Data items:
▶
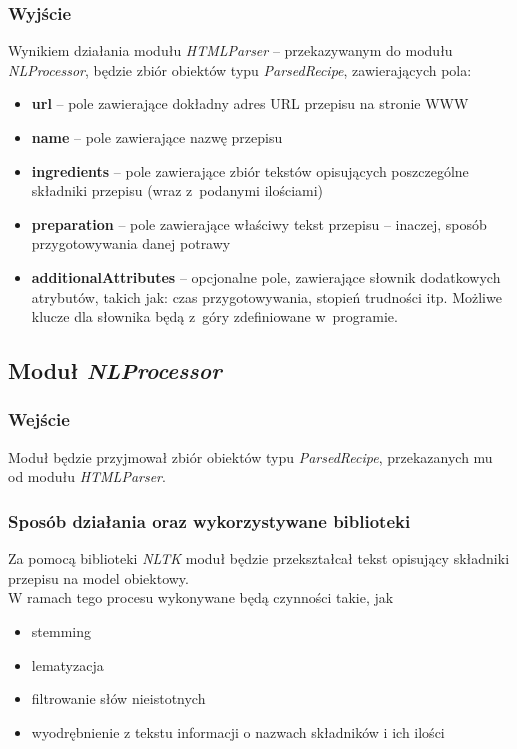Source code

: \documentclass[11pt,a4paper]{article}
\begin{document}
\subsubsection{Wyjście}
Wynikiem działania modułu \textit{HTMLParser} -- przekazywanym do modułu \textit{NLProcessor}, będzie zbiór obiektów typu \textit{ParsedRecipe}, zawierających pola:
\begin{itemize}
  \item \textbf{url} -- pole zawierające dokładny adres URL przepisu na stronie WWW
  \item \textbf{name} -- pole zawierające nazwę przepisu
  \item \textbf{ingredients} -- pole zawierające zbiór tekstów opisujących poszczególne składniki przepisu (wraz z~podanymi ilościami)
  \item \textbf{preparation} -- pole zawierające właściwy tekst przepisu -- inaczej, sposób przygotowywania danej potrawy
  \item \textbf{additionalAttributes} -- opcjonalne pole, zawierające słownik dodatkowych atrybutów, takich jak: czas przygotowywania, stopień trudności itp. Możliwe klucze dla słownika będą z~góry zdefiniowane w~programie.
\end{itemize}

\newpage
\subsection{Moduł \textit{NLProcessor}}
\subsubsection{Wejście}
Moduł będzie przyjmował zbiór obiektów typu \textit{ParsedRecipe}, przekazanych mu od modułu \textit{HTMLParser}.
\subsubsection{Sposób działania oraz wykorzystywane biblioteki}
Za pomocą biblioteki \textit{NLTK} moduł będzie przekształcał tekst opisujący składniki przepisu na model obiektowy.\\ 
W ramach tego procesu wykonywane będą czynności takie, jak 
\begin{itemize}
	\item stemming
	\item lematyzacja 
	\item filtrowanie słów nieistotnych
	\item wyodrębnienie z tekstu informacji o nazwach składników i ich ilości
\end{itemize}
\end{document}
◀
Copy out each line of the data that includes the string "będą".

*Answer box:*
  \item \textbf{additionalAttributes} -- opcjonalne pole, zawierające słownik dodatkowych atrybutów, takich jak: czas przygotowywania, stopień trudności itp. Możliwe klucze dla słownika będą z~góry zdefiniowane w~programie.
W ramach tego procesu wykonywane będą czynności takie, jak 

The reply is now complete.